● **EXTRACTED ENTRIES**:
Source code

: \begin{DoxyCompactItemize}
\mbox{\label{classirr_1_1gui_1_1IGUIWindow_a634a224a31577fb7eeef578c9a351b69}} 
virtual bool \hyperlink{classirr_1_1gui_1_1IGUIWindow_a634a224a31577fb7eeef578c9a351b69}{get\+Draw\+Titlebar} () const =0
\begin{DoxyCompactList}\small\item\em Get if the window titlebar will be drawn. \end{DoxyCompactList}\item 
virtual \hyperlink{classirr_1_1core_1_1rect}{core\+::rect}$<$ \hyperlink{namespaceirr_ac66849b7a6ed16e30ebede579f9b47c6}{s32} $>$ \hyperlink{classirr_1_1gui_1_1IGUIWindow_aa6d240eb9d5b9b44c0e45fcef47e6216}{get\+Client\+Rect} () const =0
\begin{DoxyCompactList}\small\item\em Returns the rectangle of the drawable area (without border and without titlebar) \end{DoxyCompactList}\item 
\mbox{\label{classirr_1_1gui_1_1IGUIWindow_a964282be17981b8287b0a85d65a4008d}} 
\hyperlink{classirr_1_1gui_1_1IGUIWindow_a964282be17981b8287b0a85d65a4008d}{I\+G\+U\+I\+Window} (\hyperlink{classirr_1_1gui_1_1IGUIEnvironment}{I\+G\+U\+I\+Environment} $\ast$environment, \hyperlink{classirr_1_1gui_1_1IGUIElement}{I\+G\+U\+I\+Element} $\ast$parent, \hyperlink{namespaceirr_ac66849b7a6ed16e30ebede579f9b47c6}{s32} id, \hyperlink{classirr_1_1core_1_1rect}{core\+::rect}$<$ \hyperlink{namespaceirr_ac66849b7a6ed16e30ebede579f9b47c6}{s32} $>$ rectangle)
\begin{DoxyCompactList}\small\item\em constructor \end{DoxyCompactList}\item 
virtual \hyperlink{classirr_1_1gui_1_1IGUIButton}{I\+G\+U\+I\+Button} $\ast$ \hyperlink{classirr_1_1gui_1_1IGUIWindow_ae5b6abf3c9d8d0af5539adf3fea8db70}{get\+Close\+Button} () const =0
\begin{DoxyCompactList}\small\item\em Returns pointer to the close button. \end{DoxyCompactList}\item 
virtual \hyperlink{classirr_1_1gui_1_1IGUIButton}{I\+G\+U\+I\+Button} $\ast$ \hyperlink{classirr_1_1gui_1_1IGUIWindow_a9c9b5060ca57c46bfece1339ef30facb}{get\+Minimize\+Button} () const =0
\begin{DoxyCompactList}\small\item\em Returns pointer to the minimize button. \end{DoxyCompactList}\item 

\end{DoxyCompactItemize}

● **WHAT THE EXERCISE ASKS**:
Return each line above exactly.

● **WRITTEN RESPONSE**:
Source code

: \begin{DoxyCompactItemize}
\mbox{\label{classirr_1_1gui_1_1IGUIWindow_a634a224a31577fb7eeef578c9a351b69}} 
virtual bool \hyperlink{classirr_1_1gui_1_1IGUIWindow_a634a224a31577fb7eeef578c9a351b69}{get\+Draw\+Titlebar} () const =0
\begin{DoxyCompactList}\small\item\em Get if the window titlebar will be drawn. \end{DoxyCompactList}\item 
virtual \hyperlink{classirr_1_1core_1_1rect}{core\+::rect}$<$ \hyperlink{namespaceirr_ac66849b7a6ed16e30ebede579f9b47c6}{s32} $>$ \hyperlink{classirr_1_1gui_1_1IGUIWindow_aa6d240eb9d5b9b44c0e45fcef47e6216}{get\+Client\+Rect} () const =0
\begin{DoxyCompactList}\small\item\em Returns the rectangle of the drawable area (without border and without titlebar) \end{DoxyCompactList}\item 
\mbox{\label{classirr_1_1gui_1_1IGUIWindow_a964282be17981b8287b0a85d65a4008d}} 
\hyperlink{classirr_1_1gui_1_1IGUIWindow_a964282be17981b8287b0a85d65a4008d}{I\+G\+U\+I\+Window} (\hyperlink{classirr_1_1gui_1_1IGUIEnvironment}{I\+G\+U\+I\+Environment} $\ast$environment, \hyperlink{classirr_1_1gui_1_1IGUIElement}{I\+G\+U\+I\+Element} $\ast$parent, \hyperlink{namespaceirr_ac66849b7a6ed16e30ebede579f9b47c6}{s32} id, \hyperlink{classirr_1_1core_1_1rect}{core\+::rect}$<$ \hyperlink{namespaceirr_ac66849b7a6ed16e30ebede579f9b47c6}{s32} $>$ rectangle)
\begin{DoxyCompactList}\small\item\em constructor \end{DoxyCompactList}\item 
virtual \hyperlink{classirr_1_1gui_1_1IGUIButton}{I\+G\+U\+I\+Button} $\ast$ \hyperlink{classirr_1_1gui_1_1IGUIWindow_ae5b6abf3c9d8d0af5539adf3fea8db70}{get\+Close\+Button} () const =0
\begin{DoxyCompactList}\small\item\em Returns pointer to the close button. \end{DoxyCompactList}\item 
virtual \hyperlink{classirr_1_1gui_1_1IGUIButton}{I\+G\+U\+I\+Button} $\ast$ \hyperlink{classirr_1_1gui_1_1IGUIWindow_a9c9b5060ca57c46bfece1339ef30facb}{get\+Minimize\+Button} () const =0
\begin{DoxyCompactList}\small\item\em Returns pointer to the minimize button. \end{DoxyCompactList}\item 

\end{DoxyCompactItemize}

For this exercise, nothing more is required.